Items from a dataset:
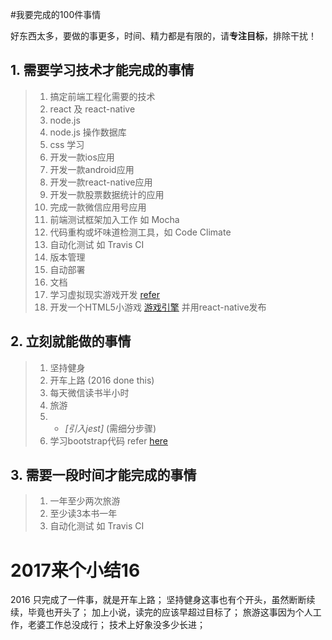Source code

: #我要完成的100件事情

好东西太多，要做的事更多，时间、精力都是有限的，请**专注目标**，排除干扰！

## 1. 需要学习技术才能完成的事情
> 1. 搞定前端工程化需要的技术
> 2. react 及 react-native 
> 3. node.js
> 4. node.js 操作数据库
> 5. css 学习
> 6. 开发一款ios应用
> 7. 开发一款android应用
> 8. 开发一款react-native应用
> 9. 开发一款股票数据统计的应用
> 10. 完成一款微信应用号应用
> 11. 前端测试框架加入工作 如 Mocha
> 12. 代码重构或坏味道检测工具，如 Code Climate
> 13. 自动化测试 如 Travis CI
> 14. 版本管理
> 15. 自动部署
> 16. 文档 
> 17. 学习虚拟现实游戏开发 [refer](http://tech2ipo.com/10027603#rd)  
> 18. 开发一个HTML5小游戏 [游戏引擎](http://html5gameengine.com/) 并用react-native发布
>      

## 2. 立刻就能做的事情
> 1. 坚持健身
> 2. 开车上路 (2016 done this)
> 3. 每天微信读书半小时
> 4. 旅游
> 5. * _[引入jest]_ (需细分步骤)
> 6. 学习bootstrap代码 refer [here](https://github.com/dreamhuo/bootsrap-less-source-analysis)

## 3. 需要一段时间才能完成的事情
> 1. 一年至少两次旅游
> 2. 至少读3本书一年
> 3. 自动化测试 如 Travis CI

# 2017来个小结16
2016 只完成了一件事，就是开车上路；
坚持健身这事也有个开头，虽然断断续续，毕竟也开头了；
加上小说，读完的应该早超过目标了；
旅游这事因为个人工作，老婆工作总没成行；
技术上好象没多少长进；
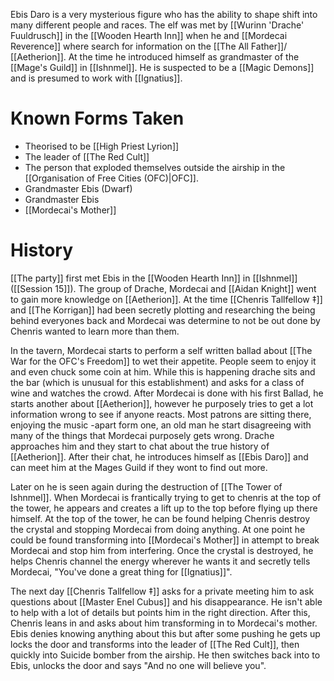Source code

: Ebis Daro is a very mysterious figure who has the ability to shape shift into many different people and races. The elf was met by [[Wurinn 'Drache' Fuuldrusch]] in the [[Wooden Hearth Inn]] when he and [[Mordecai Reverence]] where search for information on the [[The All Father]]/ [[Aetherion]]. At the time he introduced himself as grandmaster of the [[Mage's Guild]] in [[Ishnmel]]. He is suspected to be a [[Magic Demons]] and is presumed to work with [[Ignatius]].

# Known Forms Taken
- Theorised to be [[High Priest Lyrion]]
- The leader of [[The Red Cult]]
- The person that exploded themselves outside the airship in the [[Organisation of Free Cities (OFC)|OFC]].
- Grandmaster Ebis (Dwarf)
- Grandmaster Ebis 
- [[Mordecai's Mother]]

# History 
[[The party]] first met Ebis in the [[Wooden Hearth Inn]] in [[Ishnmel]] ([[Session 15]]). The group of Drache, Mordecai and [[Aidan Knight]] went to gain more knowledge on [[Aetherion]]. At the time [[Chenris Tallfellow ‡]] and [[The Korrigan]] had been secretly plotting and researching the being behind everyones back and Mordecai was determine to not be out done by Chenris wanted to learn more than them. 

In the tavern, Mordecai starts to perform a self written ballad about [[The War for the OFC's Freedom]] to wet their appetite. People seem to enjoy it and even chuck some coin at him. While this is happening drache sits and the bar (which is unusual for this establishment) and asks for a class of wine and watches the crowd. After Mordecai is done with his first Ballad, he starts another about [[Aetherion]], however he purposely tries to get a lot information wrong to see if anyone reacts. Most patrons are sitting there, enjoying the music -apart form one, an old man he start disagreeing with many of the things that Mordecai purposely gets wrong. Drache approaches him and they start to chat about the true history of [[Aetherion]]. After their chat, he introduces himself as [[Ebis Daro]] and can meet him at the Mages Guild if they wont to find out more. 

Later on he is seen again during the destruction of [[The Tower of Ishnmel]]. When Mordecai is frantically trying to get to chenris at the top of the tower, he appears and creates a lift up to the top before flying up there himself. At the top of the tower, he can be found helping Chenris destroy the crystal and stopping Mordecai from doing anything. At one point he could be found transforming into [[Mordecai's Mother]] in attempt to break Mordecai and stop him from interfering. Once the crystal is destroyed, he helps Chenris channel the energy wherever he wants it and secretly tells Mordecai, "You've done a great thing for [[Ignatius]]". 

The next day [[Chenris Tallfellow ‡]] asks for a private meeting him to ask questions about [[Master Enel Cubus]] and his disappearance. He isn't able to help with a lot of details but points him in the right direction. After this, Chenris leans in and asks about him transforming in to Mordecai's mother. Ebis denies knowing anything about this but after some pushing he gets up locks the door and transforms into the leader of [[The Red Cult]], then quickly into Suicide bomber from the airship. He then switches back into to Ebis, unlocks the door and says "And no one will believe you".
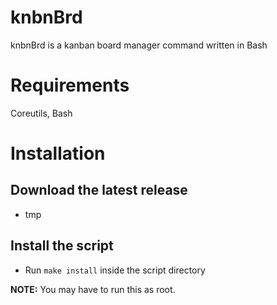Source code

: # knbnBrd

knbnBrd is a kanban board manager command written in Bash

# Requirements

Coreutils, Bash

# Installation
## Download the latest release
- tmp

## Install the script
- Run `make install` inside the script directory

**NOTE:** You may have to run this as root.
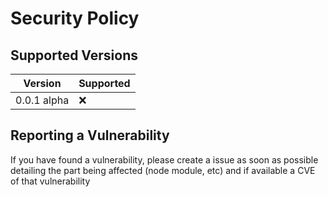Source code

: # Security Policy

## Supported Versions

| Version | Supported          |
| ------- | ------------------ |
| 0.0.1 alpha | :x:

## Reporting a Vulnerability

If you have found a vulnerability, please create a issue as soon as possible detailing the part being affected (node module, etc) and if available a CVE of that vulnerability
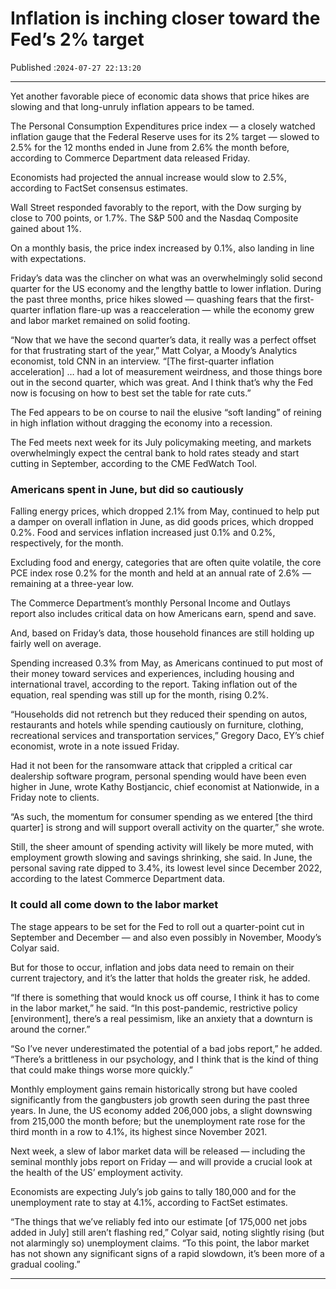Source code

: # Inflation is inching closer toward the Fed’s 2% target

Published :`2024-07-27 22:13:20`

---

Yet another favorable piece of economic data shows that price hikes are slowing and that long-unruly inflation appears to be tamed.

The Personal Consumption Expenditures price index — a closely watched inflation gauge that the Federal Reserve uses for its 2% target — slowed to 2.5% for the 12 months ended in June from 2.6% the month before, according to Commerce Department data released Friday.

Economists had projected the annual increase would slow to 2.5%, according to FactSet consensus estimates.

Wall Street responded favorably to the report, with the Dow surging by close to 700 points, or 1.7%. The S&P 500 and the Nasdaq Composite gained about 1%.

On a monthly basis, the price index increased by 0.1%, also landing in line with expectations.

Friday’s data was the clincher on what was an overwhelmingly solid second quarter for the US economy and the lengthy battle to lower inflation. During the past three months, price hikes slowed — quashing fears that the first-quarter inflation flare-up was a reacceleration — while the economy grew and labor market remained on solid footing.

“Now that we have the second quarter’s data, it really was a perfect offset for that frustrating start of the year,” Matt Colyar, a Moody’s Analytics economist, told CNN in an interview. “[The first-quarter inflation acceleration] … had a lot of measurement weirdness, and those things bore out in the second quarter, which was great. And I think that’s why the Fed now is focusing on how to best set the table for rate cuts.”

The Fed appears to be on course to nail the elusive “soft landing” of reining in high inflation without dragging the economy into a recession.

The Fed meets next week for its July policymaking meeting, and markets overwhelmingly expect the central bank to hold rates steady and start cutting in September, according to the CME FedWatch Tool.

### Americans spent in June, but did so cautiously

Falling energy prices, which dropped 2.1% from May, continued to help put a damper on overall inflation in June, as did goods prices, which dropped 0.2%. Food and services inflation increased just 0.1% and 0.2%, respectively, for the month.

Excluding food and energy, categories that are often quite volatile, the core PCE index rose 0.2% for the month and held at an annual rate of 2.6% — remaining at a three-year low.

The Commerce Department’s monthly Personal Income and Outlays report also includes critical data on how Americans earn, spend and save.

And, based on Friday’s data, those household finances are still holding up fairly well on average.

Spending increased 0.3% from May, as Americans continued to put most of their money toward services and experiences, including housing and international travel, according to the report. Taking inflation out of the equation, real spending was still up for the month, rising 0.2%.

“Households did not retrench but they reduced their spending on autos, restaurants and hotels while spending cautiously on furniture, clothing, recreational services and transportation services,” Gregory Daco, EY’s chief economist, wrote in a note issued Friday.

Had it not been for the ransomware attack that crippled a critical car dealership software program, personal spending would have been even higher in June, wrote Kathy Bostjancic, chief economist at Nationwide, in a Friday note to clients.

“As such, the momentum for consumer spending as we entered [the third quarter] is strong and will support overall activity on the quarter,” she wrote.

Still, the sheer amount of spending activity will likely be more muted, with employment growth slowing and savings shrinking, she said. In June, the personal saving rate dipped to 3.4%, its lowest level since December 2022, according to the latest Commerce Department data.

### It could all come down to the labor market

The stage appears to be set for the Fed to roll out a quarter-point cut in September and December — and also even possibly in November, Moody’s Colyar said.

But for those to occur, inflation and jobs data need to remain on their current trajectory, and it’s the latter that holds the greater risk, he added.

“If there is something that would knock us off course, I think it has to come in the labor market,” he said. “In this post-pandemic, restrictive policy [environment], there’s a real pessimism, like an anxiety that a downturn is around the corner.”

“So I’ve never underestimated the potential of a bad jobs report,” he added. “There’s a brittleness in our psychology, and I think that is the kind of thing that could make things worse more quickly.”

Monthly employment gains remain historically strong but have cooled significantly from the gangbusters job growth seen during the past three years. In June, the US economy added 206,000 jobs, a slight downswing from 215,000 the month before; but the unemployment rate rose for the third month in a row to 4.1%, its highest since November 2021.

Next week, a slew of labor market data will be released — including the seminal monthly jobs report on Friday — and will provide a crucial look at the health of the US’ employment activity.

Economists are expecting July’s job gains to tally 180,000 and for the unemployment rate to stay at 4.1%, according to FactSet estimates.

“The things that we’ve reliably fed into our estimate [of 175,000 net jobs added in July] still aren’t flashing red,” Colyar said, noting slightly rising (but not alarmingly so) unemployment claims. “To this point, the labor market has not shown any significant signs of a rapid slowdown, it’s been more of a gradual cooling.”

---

→ What the task requires
Using the data above, which lines fall from the one with "# Requirements" through the one with "Friday’s data was"? Repeat them exactly, ends included, minus any pictures.

→ Exercise response
# Requirements

Coreutils, Bash

# Installation
## Download the latest release
- tmp

## Install the script
- Run `make install` inside the script directory

**NOTE:** You may have to run this as root.
Source code

: # Security Policy

## Supported Versions

| Version | Supported          |
| ------- | ------------------ |
| 0.0.1 alpha | :x:

## Reporting a Vulnerability

If you have found a vulnerability, please create a issue as soon as possible detailing the part being affected (node module, etc) and if available a CVE of that vulnerability
Source code

: # Inflation is inching closer toward the Fed’s 2% target

Published :`2024-07-27 22:13:20`

---

Yet another favorable piece of economic data shows that price hikes are slowing and that long-unruly inflation appears to be tamed.

The Personal Consumption Expenditures price index — a closely watched inflation gauge that the Federal Reserve uses for its 2% target — slowed to 2.5% for the 12 months ended in June from 2.6% the month before, according to Commerce Department data released Friday.

Economists had projected the annual increase would slow to 2.5%, according to FactSet consensus estimates.

Wall Street responded favorably to the report, with the Dow surging by close to 700 points, or 1.7%. The S&P 500 and the Nasdaq Composite gained about 1%.

On a monthly basis, the price index increased by 0.1%, also landing in line with expectations.

Friday’s data was the clincher on what was an overwhelmingly solid second quarter for the US economy and the lengthy battle to lower inflation. During the past three months, price hikes slowed — quashing fears that the first-quarter inflation flare-up was a reacceleration — while the economy grew and labor market remained on solid footing.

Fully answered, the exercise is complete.